Great Plains Studies, Center for

 

Date of this Version

Spring 1998

Citation

Great Plains Quarterly Vol. 18, No. 2, Spring 1998, pp. 160.

Comments

Copyright 1998 by the Center for Great Plains Studies, University of Nebraska-Lincoln

Abstract

Georgi-Findlay takes on the seemingly impossible task of synthesizing one hundred years of women's writing about American westward expansion. While focusing each chapter on just a few key texts, she draws widely on the works of Anglo-American novelists, journalists, settlers, travelers, tourists, army officers' wives, missionaries, and teachers, writing about a geographical area extending from Mackinaw Island to Puget Sound to Santa Fe.
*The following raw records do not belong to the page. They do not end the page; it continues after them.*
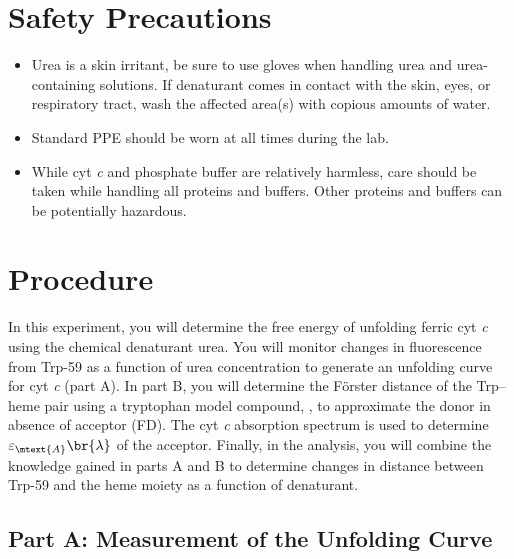 

\section{Safety Precautions} %
\label{sec:safety_precautions}

\begin{itemize}
	\item Urea is a skin irritant, be sure to use gloves when handling urea and urea-containing solutions. If denaturant comes in contact with the skin, eyes, or respiratory tract, wash the affected area(s) with copious amounts of water. 
	\item Standard PPE should be worn at all times during the lab. 
	\item While cyt \emph{c} and phosphate buffer are relatively harmless, care should be taken while handling all proteins and buffers. Other proteins and buffers can be potentially hazardous. 
\end{itemize}


\section{Procedure} %
\label{sec:procedure}

In this experiment, you will determine the free energy of unfolding ferric cyt \emph{c} using the chemical denaturant urea. 
You will monitor changes in fluorescence from Trp-59 as a function of urea concentration to generate an unfolding curve for cyt \emph{c} (part A).  
In part B, you will determine the Förster distance of the Trp--heme pair using a tryptophan model compound, , to approximate the donor in absence of acceptor (FD).  
The cyt \emph{c} absorption spectrum is used to determine \( \varepsilon_\mtext{A} \br{\lambda} \) of the acceptor. 
Finally, in the analysis, you will combine the knowledge gained in parts A and B to determine changes in distance between Trp-59 and the heme moiety as a function of denaturant. 

\subsection{Part A: Measurement of the Unfolding Curve} %
\label{sub:part_a_measurement_of_the_unfolding_curve}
The author constructs a female counterpoint to male renditions of frontier adventure and conquest, but at the same time explores how white women's cultural practices existed in complicity with American territorial acquisition.
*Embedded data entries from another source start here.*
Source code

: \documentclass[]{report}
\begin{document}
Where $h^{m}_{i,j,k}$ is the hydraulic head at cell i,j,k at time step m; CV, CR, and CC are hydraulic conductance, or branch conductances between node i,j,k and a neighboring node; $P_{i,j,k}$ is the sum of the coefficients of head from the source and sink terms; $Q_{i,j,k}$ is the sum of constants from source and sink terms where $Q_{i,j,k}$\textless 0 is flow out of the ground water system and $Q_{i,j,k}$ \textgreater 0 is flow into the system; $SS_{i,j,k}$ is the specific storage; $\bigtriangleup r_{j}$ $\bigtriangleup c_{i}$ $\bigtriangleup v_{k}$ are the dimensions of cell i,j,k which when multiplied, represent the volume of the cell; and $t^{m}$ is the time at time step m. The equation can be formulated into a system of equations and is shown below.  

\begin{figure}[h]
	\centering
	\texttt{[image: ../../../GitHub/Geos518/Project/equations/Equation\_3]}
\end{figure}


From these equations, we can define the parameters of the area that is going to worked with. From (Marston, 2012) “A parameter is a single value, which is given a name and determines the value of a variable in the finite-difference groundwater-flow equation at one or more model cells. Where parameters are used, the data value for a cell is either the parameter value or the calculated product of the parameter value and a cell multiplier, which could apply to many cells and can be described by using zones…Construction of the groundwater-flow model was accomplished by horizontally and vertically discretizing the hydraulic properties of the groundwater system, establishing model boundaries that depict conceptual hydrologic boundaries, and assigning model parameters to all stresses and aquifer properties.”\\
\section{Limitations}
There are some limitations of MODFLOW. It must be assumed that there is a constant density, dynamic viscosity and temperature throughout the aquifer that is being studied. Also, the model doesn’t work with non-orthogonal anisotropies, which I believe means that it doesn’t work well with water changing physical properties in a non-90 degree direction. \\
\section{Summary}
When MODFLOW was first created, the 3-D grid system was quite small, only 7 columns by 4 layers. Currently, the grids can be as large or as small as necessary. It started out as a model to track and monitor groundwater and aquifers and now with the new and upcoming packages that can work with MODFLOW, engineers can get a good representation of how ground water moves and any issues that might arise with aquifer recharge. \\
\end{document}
The book's three parts are arranged chronologically and according to narrative type. The first brings together literary and travel accounts about the Midwest from 1830 to 1860, as well as settlers' diaries from the overland trails during this period, examining the works of writers as diverse as Caroline Kirkland, Anna Jarneson, and Susan Magoffin. The second part, which concentrates on the years from 1860 to 1890, includes chapters on the narratives of army officers' wives-such as Margaret Carrington and Elizabeth Custer during the Indian wars, and the works of professional journalists such as Helen Hunt Jackson and Sara Lippincott. The final section, from 1890 through 1930, features the writings of teachers-and missionaries on western Indian reservations, including Elaine Goodale Eastman and Mabel Reed.
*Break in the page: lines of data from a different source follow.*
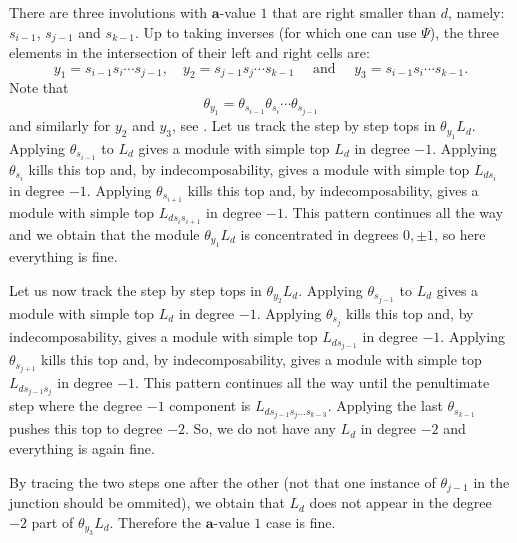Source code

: \documentclass[a4paper]{amsart}
\begin{document}
There are three involutions with $\mathbf{a}$-value $1$ that are right smaller
than $d$, namely: $s_{i-1}$, $s_{j-1}$ and $s_{k-1}$.
Up to taking inverses (for which one can use $\Psi$), the three elements in the
intersection of their left and right cells are:
\begin{displaymath}
y_1= s_{i-1}s_{i}\cdots s_{j-1},\quad
y_2= s_{j-1}s_{j}\cdots s_{k-1}\quad\text{ and }\quad
y_3= s_{i-1}s_{i}\cdots s_{k-1}.
\end{displaymath}
Note that 
\begin{displaymath}
\theta_{y_1}= \theta_{s_{i-1}}\theta_{s_{i}}\cdots \theta_{s_{j-1}}
\end{displaymath}
and similarly for $y_2$ and $y_3$, see \cite{BW}.
Let us track the step by step tops in $\theta_{y_1}L_d$.
Applying $\theta_{s_{i-1}}$ to $L_d$ gives a module with 
simple top $L_d$ in degree $-1$. Applying $\theta_{s_{i}}$ 
kills this top and, by indecomposability, gives a module with 
simple top $L_{ds_{i}}$ in degree $-1$. Applying $\theta_{s_{i+1}}$ 
kills this top and, by indecomposability, gives a module with 
simple top $L_{ds_{i}s_{i+1}}$ in degree $-1$. This pattern
continues all the way and we obtain that the
module $\theta_{y_1}L_d$ is concentrated
in degrees $0,\pm 1$, so here everything is fine.

Let us now track the step by step tops in $\theta_{y_2}L_d$.
Applying $\theta_{s_{j-1}}$ to $L_d$ gives a module with 
simple top $L_d$ in degree $-1$. Applying $\theta_{s_{j}}$ 
kills this top and, by indecomposability, gives a module with 
simple top $L_{ds_{j-1}}$ in degree $-1$. Applying $\theta_{s_{j+1}}$ 
kills this top and, by indecomposability, gives a module with 
simple top $L_{ds_{j-1}s_{j}}$ in degree $-1$. This pattern
continues all the way until the penultimate step where
the degree $-1$ component is $L_{ds_{j-1}s_{j}\dots s_{k-3}}$.
Applying the last $\theta_{s_{k-1}}$ pushes this top to 
degree $-2$. So, we do not have any $L_d$ in degree $-2$
and everything is again fine.

By tracing the two steps one after the other
(not that one instance of $\theta_{j-1}$ in the junction should be ommited), we obtain that
$L_d$ does not appear in 
the degree $-2$ part of $\theta_{y_3}L_d$. Therefore
the $\mathbf{a}$-value $1$ case is fine.
\end{document}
While I initially doubted that Georgi-Findlay could accomplish much in generalizing about such diverse types of texts along such a broad sweep of space and time, she does succeed in pinpointing specific and consistent ways in which white women became authors as well as agents of exploitation, especially of Native Americans. She reports her receptivity to the heterogeneity of the texts, although "common tropes and rhetorical gestures that bind women's texts together" do appear. Drawing substantially from the arguments of Annette Kolodny and such literary and comparative theorists of European imperialism and colonization as Mary Louise Pratt and Sara Mills, she offers little that is theoretically new but establishes a similitude between European international and American national imperial practices, especially concerning women's discursive relationship to power, authority, and patriarchal ideologies. Representations of Native Americans comprise a major theme of the book, and Georgi-Findlay argues convincingly that white women's writing served indirectly to encourage larger processes of control and domination, by advocating, for example, "proper" domestic arrangements, and by aestheticizing and feminizing Indian men, which ultimately served to obscure illegitimate, large-scale land dispossession.

In terms of presentation, my only complaint concerns the notes. References to page numbers from primary and secondary sources inconsistently (and even incorrectly) appear within the text, and it is not clear how these references co-exist with the endnotes. The book overall contains few notes for a work its size, which some will find refreshing but others frustrating.